As the dust settles on a historic year of upheaval, the global trade landscape is bracing for a starkly different reality in 2026. After a surprising 4.2% year-over-year expansion in 2025, economists at ING are forecasting a "significant slowdown” for 2026 with growth projected to plummet to a range of just 0.5% to 1% for the coming year. This cooling-off marks the end of a chaotic adjustment period and the beginning of what analysts are calling a new era of "lasting volatility".
The message is clear: the resilience that defined the past year is being tested by a toxic mix of protectionism and geopolitical manoeuvring. According to the report authors, ING junior economist Julian Geib and ING senior sector economist, transport and logistics Rico Luman, 2025 will be remembered as “the year everything changed in global trade”.
The primary catalyst for this shift was the sweeping set of tariffs announced by US President Donald Trump in April 2025, enacted via the International Emergency Economic Powers Act (IEEPA). While these measures initially sparked a wave of frontloading as importers rushed to secure goods before price hikes took hold, that artificial boost has now evaporated, leaving a vacuum in its wake.
“Geopolitics continues to prevail over efficiency, and protectionism remains firmly in place,” the authors note, highlighting a fundamental shift in the global order. The era where supply chains were optimised solely for cost-effectiveness appears to be over. Instead, trade is now being used as a strategic tool of foreign policy. The start of 2026 has already been characterised by this trend, notes ING, with the US administration escalating efforts to assert control over Greenland and threatening European partners with fresh tariffs.

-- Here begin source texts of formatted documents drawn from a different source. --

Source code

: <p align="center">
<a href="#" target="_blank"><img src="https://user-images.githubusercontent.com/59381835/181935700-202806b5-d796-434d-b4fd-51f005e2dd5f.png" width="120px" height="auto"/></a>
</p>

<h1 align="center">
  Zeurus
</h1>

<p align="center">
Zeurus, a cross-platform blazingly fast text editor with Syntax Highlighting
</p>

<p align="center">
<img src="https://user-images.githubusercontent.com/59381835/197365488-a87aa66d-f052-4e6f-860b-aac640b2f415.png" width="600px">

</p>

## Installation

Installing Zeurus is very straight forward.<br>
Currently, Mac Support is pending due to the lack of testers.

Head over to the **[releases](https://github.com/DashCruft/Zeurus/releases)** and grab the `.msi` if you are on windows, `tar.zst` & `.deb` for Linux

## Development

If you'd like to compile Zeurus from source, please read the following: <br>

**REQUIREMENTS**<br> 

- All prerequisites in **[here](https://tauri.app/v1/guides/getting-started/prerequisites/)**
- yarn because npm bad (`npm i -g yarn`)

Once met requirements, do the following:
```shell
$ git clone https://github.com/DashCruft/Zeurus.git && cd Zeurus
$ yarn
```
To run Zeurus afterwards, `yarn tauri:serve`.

Death knell for free trade
The impact of this “crackdown on free trade” is being felt unevenly across the globe. While the world’s largest economy, the US, represents about 14% of global imports, many Chinese exporters have proven remarkably adept at pivoting to new markets. In fact, China surpassed the US as Germany’s largest trading partner in 2025, a shift driven by Chinese firms stepping into traditional German strongholds like automotive, pharmaceuticals, and industrial components. Conversely, the eurozone has struggled, with high energy costs weighing heavily on industrial exports.
Beneath this lies a deeper structural transformation.

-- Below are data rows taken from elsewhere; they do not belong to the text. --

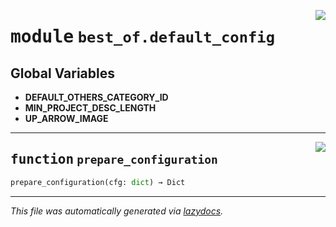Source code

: <!-- markdownlint-disable -->

<a href="https://github.com/best-of-lists/best-of-generator/blob/main/src/best_of/default_config.py#L0"><img align="right" style="float:right;" src="https://img.shields.io/badge/-source-cccccc?style=flat-square"></a>

# <kbd>module</kbd> `best_of.default_config`




**Global Variables**
---------------
- **DEFAULT_OTHERS_CATEGORY_ID**
- **MIN_PROJECT_DESC_LENGTH**
- **UP_ARROW_IMAGE**

---

<a href="https://github.com/best-of-lists/best-of-generator/blob/main/src/best_of/default_config.py#L8"><img align="right" style="float:right;" src="https://img.shields.io/badge/-source-cccccc?style=flat-square"></a>

## <kbd>function</kbd> `prepare_configuration`

```python
prepare_configuration(cfg: dict) → Dict
```








---

_This file was automatically generated via [lazydocs](https://github.com/ml-tooling/lazydocs)._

The report suggests that “global imbalances seem to have reached their limits”.
The rapid globalisation of the 1990s, which brought economic benefits, also created deep-seated dependencies that are now being viewed as liabilities. As nations prioritise risk management over pure efficiency, trade growth is increasingly lagging behind overall GDP growth, a trend that has been building for several years but is now being accelerated by rising protectionism.
This year is also set to be critical for established trade frameworks. The report points to the upcoming review of the United States-Mexico-Canada Agreement (USMCA) as a “key trade event”. Recent official statements have even “hinted at the possibility of the deal lapsing altogether” or being dismantled in favour of separate bilateral agreements. This uncertainty, combined with the expiration of the US-China trade deal in October 2026, ensures that “volatility is here to stay”.
Mayhem for metals
A trade sector that is particularly susceptible to geopolitics is global metals. According to Ewa Manthey, commodities strategist at ING, the global metals market is entering a transformative and highly volatile era, marking its most significant shift since the China-led super-cycle of the early 2000s. Manthey notes that the coming metals ‘cycle’ will be defined by a “more fragmented, policy-driven and geopolitically-charged market” where traditional economic drivers are being superseded by strategic national interests. A primary catalyst for this shift is the diversification of demand. While China remains a major player, it “no longer dominates global metals demand as it once did”.
Manthey warns that these forces will result in a market where “tightness persists longer, price spikes are more likely, and volatility is structurally higher”.
For trade professionals, 2026 represents a definitive departure from the past for metals, characterised by “constrained and politicised supply”.